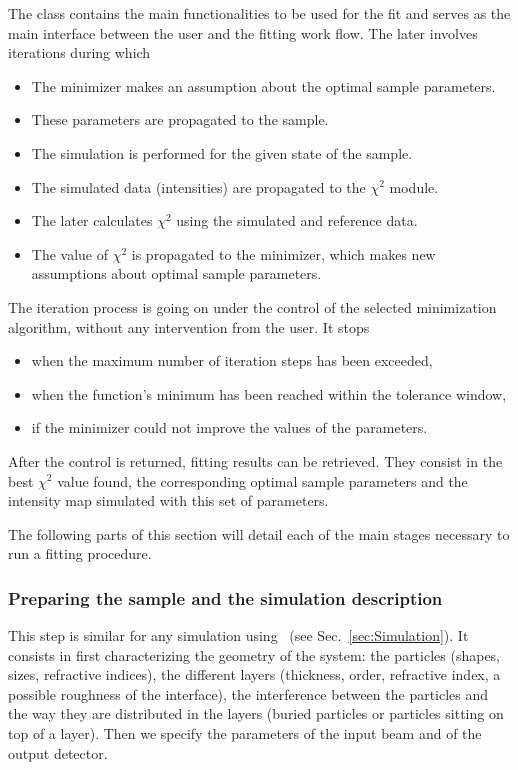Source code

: The class  contains the main functionalities to be used for the fit
and serves as the main interface between the user and the fitting work flow.
The later involves iterations during which

\begin{itemize}
\item The minimizer makes an assumption about the optimal sample parameters.
\item These parameters are propagated to the sample.
\item The simulation is performed for the given state of the sample.
\item The simulated data (intensities) are propagated to the $\chi^2$ module.
\item The later calculates $\chi^2$ using the simulated and reference data.
\item The value of $\chi^2$ is propagated to the minimizer, which makes new assumptions about optimal sample parameters.
\end{itemize}

The iteration process is going on under the control of the selected minimization
algorithm, without any intervention from the
user. It stops
\begin{itemize}
\item when the maximum number of iteration steps has been exceeded,
\item when the function's minimum has been reached within the tolerance window,
\item if the minimizer could not improve the values of the parameters.
\end{itemize}

After the control is returned, fitting results can be retrieved.
They consist in the best $\chi^2$ value found, the corresponding
optimal sample parameters and the intensity map simulated with this set of parameters.

The following parts of this section will detail each of
the main stages necessary to run a fitting procedure.


\subsubsection{Preparing the sample and the simulation description}

This step is similar for any simulation using \BornAgain\ (see Sec.~\ref{sec:Simulation}). It consists in first characterizing  the geometry of the system: the particles
(shapes, sizes, refractive
indices), the different layers (thickness,
order, refractive index, a possible roughness of the interface), the
interference between the particles and the way they are distributed in
the layers (buried particles or particles sitting on top of a
layer).
Then we specify the parameters of the input beam and of the
output detector.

Work request.
Say how many lines in the records hold the word "data", giving the number by itself.

Task result.
2